*Activity:* From the first line to the last, repeat the data exactly but leave out the pictures.

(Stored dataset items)

== Segment start ==

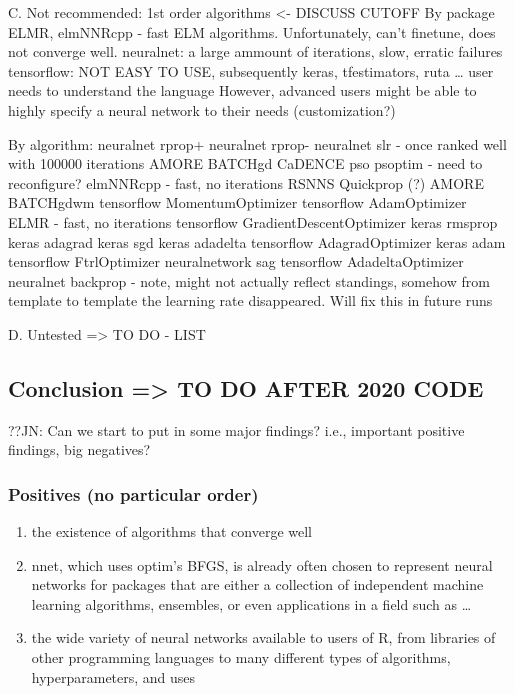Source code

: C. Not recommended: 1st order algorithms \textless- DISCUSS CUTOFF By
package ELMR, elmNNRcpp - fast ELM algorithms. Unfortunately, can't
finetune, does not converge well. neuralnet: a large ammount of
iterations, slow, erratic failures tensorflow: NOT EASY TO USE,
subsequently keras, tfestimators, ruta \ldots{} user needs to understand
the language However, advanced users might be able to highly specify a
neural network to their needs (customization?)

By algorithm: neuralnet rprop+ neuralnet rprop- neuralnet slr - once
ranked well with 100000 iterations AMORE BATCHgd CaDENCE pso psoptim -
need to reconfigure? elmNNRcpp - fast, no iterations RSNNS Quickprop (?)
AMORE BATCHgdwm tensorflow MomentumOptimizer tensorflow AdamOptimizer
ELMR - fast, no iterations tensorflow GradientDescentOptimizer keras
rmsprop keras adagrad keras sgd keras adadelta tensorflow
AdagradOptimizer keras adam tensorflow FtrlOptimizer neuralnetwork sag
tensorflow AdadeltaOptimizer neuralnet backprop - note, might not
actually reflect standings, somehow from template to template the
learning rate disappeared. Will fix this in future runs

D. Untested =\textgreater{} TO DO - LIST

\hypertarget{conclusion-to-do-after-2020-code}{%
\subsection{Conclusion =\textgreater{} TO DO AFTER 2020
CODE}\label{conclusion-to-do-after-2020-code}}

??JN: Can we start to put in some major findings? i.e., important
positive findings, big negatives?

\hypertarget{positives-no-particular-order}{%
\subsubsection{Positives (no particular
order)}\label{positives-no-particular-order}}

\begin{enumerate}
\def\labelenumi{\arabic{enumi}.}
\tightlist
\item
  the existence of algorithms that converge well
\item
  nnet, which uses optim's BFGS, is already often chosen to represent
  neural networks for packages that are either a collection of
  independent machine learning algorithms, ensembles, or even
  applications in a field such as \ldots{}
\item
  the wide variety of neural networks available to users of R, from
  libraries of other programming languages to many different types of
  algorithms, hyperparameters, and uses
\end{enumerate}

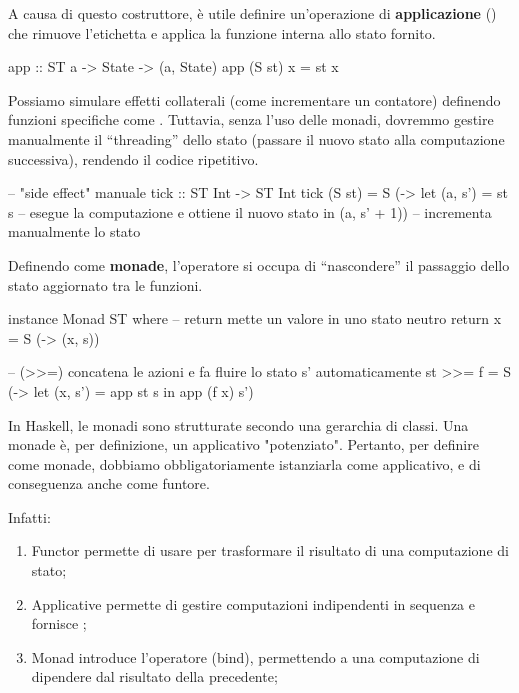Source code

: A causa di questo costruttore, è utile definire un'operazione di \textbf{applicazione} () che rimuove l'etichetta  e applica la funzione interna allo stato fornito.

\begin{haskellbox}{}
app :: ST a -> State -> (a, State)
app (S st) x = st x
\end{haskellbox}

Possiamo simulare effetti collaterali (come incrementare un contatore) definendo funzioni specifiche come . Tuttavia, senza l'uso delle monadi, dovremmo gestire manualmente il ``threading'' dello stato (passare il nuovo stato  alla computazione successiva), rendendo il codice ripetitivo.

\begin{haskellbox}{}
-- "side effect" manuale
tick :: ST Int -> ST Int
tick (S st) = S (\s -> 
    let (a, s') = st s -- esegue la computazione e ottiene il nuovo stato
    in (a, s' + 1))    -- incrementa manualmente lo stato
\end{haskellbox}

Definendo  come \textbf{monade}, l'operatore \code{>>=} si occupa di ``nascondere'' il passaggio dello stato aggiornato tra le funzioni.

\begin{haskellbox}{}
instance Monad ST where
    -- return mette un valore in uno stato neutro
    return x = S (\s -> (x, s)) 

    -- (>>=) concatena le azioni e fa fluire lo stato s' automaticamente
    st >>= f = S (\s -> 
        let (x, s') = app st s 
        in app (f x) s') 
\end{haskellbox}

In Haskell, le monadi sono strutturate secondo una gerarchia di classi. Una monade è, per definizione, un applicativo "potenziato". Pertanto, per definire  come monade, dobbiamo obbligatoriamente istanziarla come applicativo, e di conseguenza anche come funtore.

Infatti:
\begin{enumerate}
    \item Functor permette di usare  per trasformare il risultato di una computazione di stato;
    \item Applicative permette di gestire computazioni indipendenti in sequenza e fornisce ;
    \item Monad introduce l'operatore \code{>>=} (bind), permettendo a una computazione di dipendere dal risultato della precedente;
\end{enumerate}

== Segment end ==

*Expected output:*
Source code

: C. Not recommended: 1st order algorithms \textless- DISCUSS CUTOFF By
package ELMR, elmNNRcpp - fast ELM algorithms. Unfortunately, can't
finetune, does not converge well. neuralnet: a large ammount of
iterations, slow, erratic failures tensorflow: NOT EASY TO USE,
subsequently keras, tfestimators, ruta \ldots{} user needs to understand
the language However, advanced users might be able to highly specify a
neural network to their needs (customization?)

By algorithm: neuralnet rprop+ neuralnet rprop- neuralnet slr - once
ranked well with 100000 iterations AMORE BATCHgd CaDENCE pso psoptim -
need to reconfigure? elmNNRcpp - fast, no iterations RSNNS Quickprop (?)
AMORE BATCHgdwm tensorflow MomentumOptimizer tensorflow AdamOptimizer
ELMR - fast, no iterations tensorflow GradientDescentOptimizer keras
rmsprop keras adagrad keras sgd keras adadelta tensorflow
AdagradOptimizer keras adam tensorflow FtrlOptimizer neuralnetwork sag
tensorflow AdadeltaOptimizer neuralnet backprop - note, might not
actually reflect standings, somehow from template to template the
learning rate disappeared. Will fix this in future runs

D. Untested =\textgreater{} TO DO - LIST

\hypertarget{conclusion-to-do-after-2020-code}{%
\subsection{Conclusion =\textgreater{} TO DO AFTER 2020
CODE}\label{conclusion-to-do-after-2020-code}}

??JN: Can we start to put in some major findings? i.e., important
positive findings, big negatives?

\hypertarget{positives-no-particular-order}{%
\subsubsection{Positives (no particular
order)}\label{positives-no-particular-order}}

\begin{enumerate}
\def\labelenumi{\arabic{enumi}.}
\tightlist
\item
  the existence of algorithms that converge well
\item
  nnet, which uses optim's BFGS, is already often chosen to represent
  neural networks for packages that are either a collection of
  independent machine learning algorithms, ensembles, or even
  applications in a field such as \ldots{}
\item
  the wide variety of neural networks available to users of R, from
  libraries of other programming languages to many different types of
  algorithms, hyperparameters, and uses
\end{enumerate}

Source code

: A causa di questo costruttore, è utile definire un'operazione di \textbf{applicazione} () che rimuove l'etichetta  e applica la funzione interna allo stato fornito.

\begin{haskellbox}{}
app :: ST a -> State -> (a, State)
app (S st) x = st x
\end{haskellbox}

Possiamo simulare effetti collaterali (come incrementare un contatore) definendo funzioni specifiche come . Tuttavia, senza l'uso delle monadi, dovremmo gestire manualmente il ``threading'' dello stato (passare il nuovo stato  alla computazione successiva), rendendo il codice ripetitivo.

\begin{haskellbox}{}
-- "side effect" manuale
tick :: ST Int -> ST Int
tick (S st) = S (\s -> 
    let (a, s') = st s -- esegue la computazione e ottiene il nuovo stato
    in (a, s' + 1))    -- incrementa manualmente lo stato
\end{haskellbox}

Definendo  come \textbf{monade}, l'operatore \code{>>=} si occupa di ``nascondere'' il passaggio dello stato aggiornato tra le funzioni.

\begin{haskellbox}{}
instance Monad ST where
    -- return mette un valore in uno stato neutro
    return x = S (\s -> (x, s)) 

    -- (>>=) concatena le azioni e fa fluire lo stato s' automaticamente
    st >>= f = S (\s -> 
        let (x, s') = app st s 
        in app (f x) s') 
\end{haskellbox}

In Haskell, le monadi sono strutturate secondo una gerarchia di classi. Una monade è, per definizione, un applicativo "potenziato". Pertanto, per definire  come monade, dobbiamo obbligatoriamente istanziarla come applicativo, e di conseguenza anche come funtore.

Infatti:
\begin{enumerate}
    \item Functor permette di usare  per trasformare il risultato di una computazione di stato;
    \item Applicative permette di gestire computazioni indipendenti in sequenza e fornisce ;
    \item Monad introduce l'operatore \code{>>=} (bind), permettendo a una computazione di dipendere dal risultato della precedente;
\end{enumerate}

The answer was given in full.